Ember.js burns through to 1.0

0cf15665a9146ba852bf042b0652780aOver the weekend, the Ember.js team announced the final release of Ember.js 1.0 after two and a half years in development. The big thing with Ember.js is that it aims to get back to a web where URLs were sharable and bookmarkable and away from the modern idiom for webapps of one URL and the server saving logins and state. In the process of creating that, the developers also put together auto-updating Handlbars templates that keep themselves up to date when the underlying data model changes, added Web-Component-like custom HTML tags and made the process of JSON to field mapping easy.

Explaining that they had picked out a push back against the big HTML-abstracting frameworks, heading towards what they felt were simplistic abstractions in microframeworks, the developers set a course to come up with a new platform which took care of the complexity using HTML, CSS and JavaScript, and not trying to pretend they weren’t there. It was when they were heading down this path that they realised that it wasn’t just what was displayed in the browser but how it could be navigated to that they came up with the idea of using the URL and took the big step of rebooting the development process to make the URL king of the framework. That change has paid off and with 1.0 they feel they are in a good place. The APIs won’t have breaking changes now till 2.0 which they “don’t anticipate happening for some time”.

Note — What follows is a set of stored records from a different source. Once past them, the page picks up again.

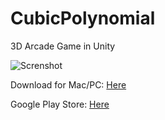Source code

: # CubicPolynomial
3D Arcade Game in Unity

![Screnshot](cubic3.jpg)

Download for Mac/PC: [Here](https://drive.google.com/open?id=1GBiaNGgN0pb5fhssFmJmzoiNAUD8CcWk)

Google Play Store: [Here](https://play.google.com/store/apps/details?id=com.Cobresun.CubicPolynomial)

The road to 1.0 has seen the router enhanced, the groundwork done for adding modules in the future, the basics of a testing framework, a Chrome extension that handles inspecting Ember in the browser and the first beta of Ember Data 1.0, a rebooted data-layer codenamed jj-abrams. There’s also much activity in the Ember community as Ember 1.0 arrives and the development process switches to a new release every six weeks.